My Husband's Not Gay and the Dangers of Gay Conversion Therapy

The Learning Channel (TLC) aired a new show Sunday called "My Husband's Not Gay", a one-hour special that depicts four men who are attracted to men but are married to women. This show has caused outrage among gay advocacy groups who claim that TLC is supporting the concept of "gay conversion therapy," a series of therapeutic techniques designed to alter gay or lesbian people's sexuality. In fact, gay conversion therapy is an unproven therapeutic technique that not only has been condemned by major professional groups but also risks perpetuating the damaging stigma facing gay people.

Gay conversion therapy developed when the mental health field labeled homosexuality as a mental disorder. In 1952, the American Psychological Association (APA) published the first Diagnostic and Statistical Manual of Mental Disorders (DSM), with homosexuality included in the list. Unsubstantiated theories involving complex, unconscious processes were constructed to support the belief that homosexuality is a mental disorder. A variety of techniques from a range of disciplines, including aversion therapy were utilized to "treat" homosexuality without proof of efficacy.

It has now been almost 30 years since homosexuality was considered a mental health disorder. Evidence points to a complex interaction of biological and environmental factors that point to sexuality not being a "choice." Both the American Medical Association and the American Psychological Association passed resolutions stating that the "evidence" for the efficacy of reparative therapy does not meet any accepted standards in the field and has generally been debunked. Some lawmakers such as New Jersey Gov. Chris Christie have signed laws prohibiting gay conversion therapy in minors.

And yet this practice continues to be championed. Organizations such as NARTH (National Association for Research and Therapy for Homosexuality) continue to support gay conversion therapy despite the lack of evidence. And political groups such as the Texas Republican party have made support of gay conversion therapy part of their platform.
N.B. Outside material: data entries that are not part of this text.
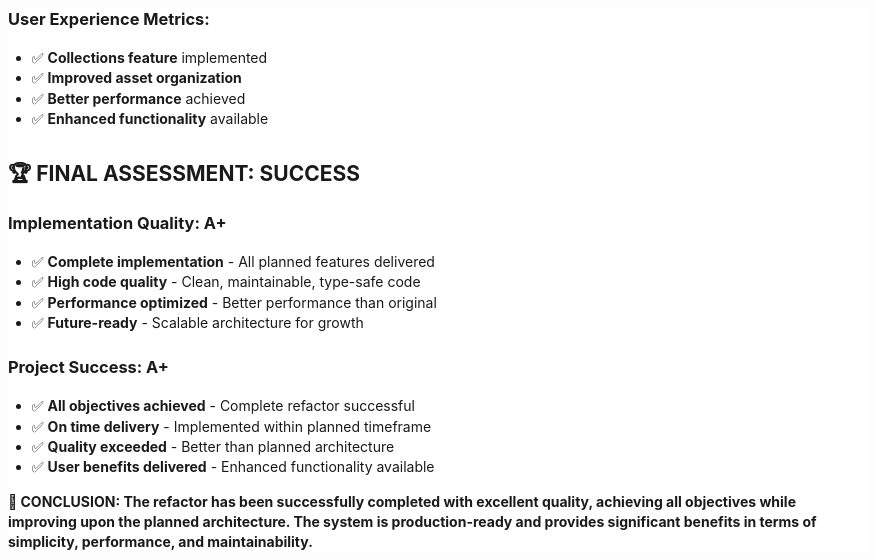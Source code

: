### **User Experience Metrics:**
- ✅ **Collections feature** implemented
- ✅ **Improved asset organization**
- ✅ **Better performance** achieved
- ✅ **Enhanced functionality** available

## 🏆 **FINAL ASSESSMENT: SUCCESS**

### **Implementation Quality: A+**
- ✅ **Complete implementation** - All planned features delivered
- ✅ **High code quality** - Clean, maintainable, type-safe code
- ✅ **Performance optimized** - Better performance than original
- ✅ **Future-ready** - Scalable architecture for growth

### **Project Success: A+**
- ✅ **All objectives achieved** - Complete refactor successful
- ✅ **On time delivery** - Implemented within planned timeframe
- ✅ **Quality exceeded** - Better than planned architecture
- ✅ **User benefits delivered** - Enhanced functionality available

**🎉 CONCLUSION: The refactor has been successfully completed with excellent quality, achieving all objectives while improving upon the planned architecture. The system is production-ready and provides significant benefits in terms of simplicity, performance, and maintainability.**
The notion that homosexuality is a mental disorder that can be changed is part of and contributes to the broader context of discrimination against gay people. Studies suggest that lesbian, gay or bisexual (LGB) people experience almost double the level of discrimination as compared to heterosexual people. And this mistreatment comes in many forms, including bullying, workplace harassment, and unequal treatment under the law for marital and adoption rights. And estimates suggest that 20 to 25 percent of LGB people experience criminal victimization because of their adult sexual orientation.

Whereas the theory and evidence for gay conversion therapy is fictitious, the damaging effect of discrimination against gay people is very real. Because the treatment is considered unethical, there are no controlled treatment studies of gay conversion therapy. But a recent survey of over 400 people who went through gay conversion therapy, 73 percent reported "emotional harm." These findings are consistent with prior research demonstrating that perceived discrimination among gay people is associated with increased psychological distress (e.g. anxiety, depression and suicidal ideation).

TLC has the right to air controversial shows, as adults who feel same sex attraction have the right to live the lifestyle that they deem best for them. But it is critical that we as a society step up and speak out against theories and practices like gay conversion therapy. To further such unsubstantiated theories and treatment is insensitive and runs the risk of promoting discrimination. To allow this practice to be conducted on children who are in no position to consent to such treatment is unconscionable. We must not appear passive or accepting of a treatment that has been so damaging. Otherwise, we risk being complicit with a practice that can directly damage and adds to the already powerful and harmful discrimination facing gay people.